Assess the Amount of Flooding
Before getting started, decide if it’s a project you can handle on your own. If it’s a small amount of clean water, then you can probably do it yourself. On the other hand, major flooding is a different issue. It’s a better idea to call a professional for the job.
What Type of Residential Water Damage Are You Dealing With?
There are three possible types of residential water damage. Determine which type of water you’re dealing with.
- Clean water comes from rain or a leaking pipe. It’s free from bacteria or other harmful substances, so it is safe to handle it on your own.
- Gray water is often from a washing machine or dishwasher and may be only slightly contaminated. You’re probably safe to clean it up using proper protective gear.
- Blackwater originates from natural disasters involving flooding from sewers and rivers, which you don’t want to come into contact with. Hire a professional for this type of water cleanup.
Level of Damage
A small amount of damage is typically a DIY project. Significant damage isn’t something you’re normally going to want to tackle by yourself. This is because water damage can lead to structural problems and mold. A deep flood may have caused damage to important home components, like the HVAC or electrical systems. When you’re dealing with a lot of water, hire a professional. They will be able to troubleshoot any potential issues and safely make needed repairs.

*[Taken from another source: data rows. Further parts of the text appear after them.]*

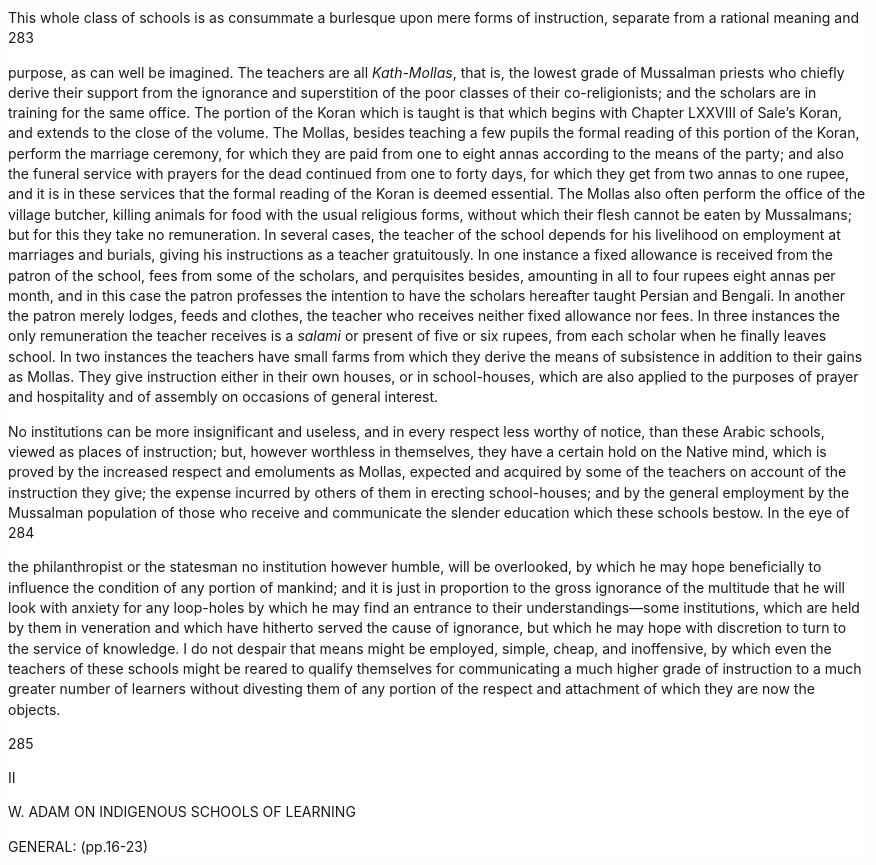 This whole class of schools is as consummate a burlesque upon mere forms of instruction, separate from a rational meaning and 283

purpose, as can well be imagined. The teachers are all *Kath-Mollas*, that is, the lowest grade of Mussalman priests who chiefly derive their support from the ignorance and superstition of the poor classes of their co-religionists; and the scholars are in training for the same office. The portion of the Koran which is taught is that which begins with Chapter LXXVIII of Sale’s Koran, and extends to the close of the volume. The Mollas, besides teaching a few pupils the formal reading of this portion of the Koran, perform the marriage ceremony, for which they are paid from one to eight annas according to the means of the party; and also the funeral service with prayers for the dead continued from one to forty days, for which they get from two annas to one rupee, and it is in these services that the formal reading of the Koran is deemed essential. The Mollas also often perform the office of the village butcher, killing animals for food with the usual religious forms, without which their flesh cannot be eaten by Mussalmans; but for this they take no remuneration. In several cases, the teacher of the school depends for his livelihood on employment at marriages and burials, giving his instructions as a teacher gratuitously. In one instance a fixed allowance is received from the patron of the school, fees from some of the scholars, and perquisites besides, amounting in all to four rupees eight annas per month, and in this case the patron professes the intention to have the scholars hereafter taught Persian and Bengali. In another the patron merely lodges, feeds and clothes, the teacher who receives neither fixed allowance nor fees. In three instances the only remuneration the teacher receives is a *salami* or present of five or six rupees, from each scholar when he finally leaves school. In two instances the teachers have small farms from which they derive the means of subsistence in addition to their gains as Mollas. They give instruction either in their own houses, or in school-houses, which are also applied to the purposes of prayer and hospitality and of assembly on occasions of general interest. 

No institutions can be more insignificant and useless, and in every respect less worthy of notice, than these Arabic schools, viewed as places of instruction; but, however worthless in themselves, they have a certain hold on the Native mind, which is proved by the increased respect and emoluments as Mollas, expected and acquired by some of the teachers on account of the instruction they give; the expense incurred by others of them in erecting school-houses; and by the general employment by the Mussalman population of those who receive and communicate the slender education which these schools bestow. In the eye of 284

the philanthropist or the statesman no institution however humble, will be overlooked, by which he may hope beneficially to influence the condition of any portion of mankind; and it is just in proportion to the gross ignorance of the multitude that he will look with anxiety for any loop-holes by which he may find an entrance to their understandings—some institutions, which are held by them in veneration and which have hitherto served the cause of ignorance, but which he may hope with discretion to turn to the service of knowledge. I do not despair that means might be employed, simple, cheap, and inoffensive, by which even the teachers of these schools might be reared to qualify themselves for communicating a much higher grade of instruction to a much greater number of learners without divesting them of any portion of the respect and attachment of which they are now the objects. 



285

II 

W. ADAM ON INDIGENOUS SCHOOLS OF LEARNING 

GENERAL: \(pp.16-23\)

Stay Safe When Cleaning Residential Water Damage
Turn off all electrical and water sources before cleaning up the damage. Shut breakers off at the electrical panel and turn off the water main. Wear protective clothing and gear even if you’re dealing with clean water.
Remove the Water
The first step is eliminating the standing water. A small amount of water can be removed with a wet-dry vacuum. Rent a water pump if the flooding is significant.
Dry Everything Out
Get everything dried as soon as possible because mold can grow in as little as 24 hours. Use fans to speed the process. Rent a commercial dehumidifier if you’re dealing with major damage and a lot of moisture.
What Items Can be Saved?
Decide what you can save and what needs to be thrown out. Water causes permanent damage to most items. Get rid of anything that can’t be dried, sanitized, and salvaged. You may need to remove and replace drywall, carpeting, and insulation.
Disinfect Your Belongings When Dealing With Residential Water Damage
If you’re not throwing it away, disinfect everything that water came into contact with. When dealing with hazardous materials or sewage water, then get rid of all porous materials. Anything left in the home needs to be sanitized after being dried to prevent mold growth.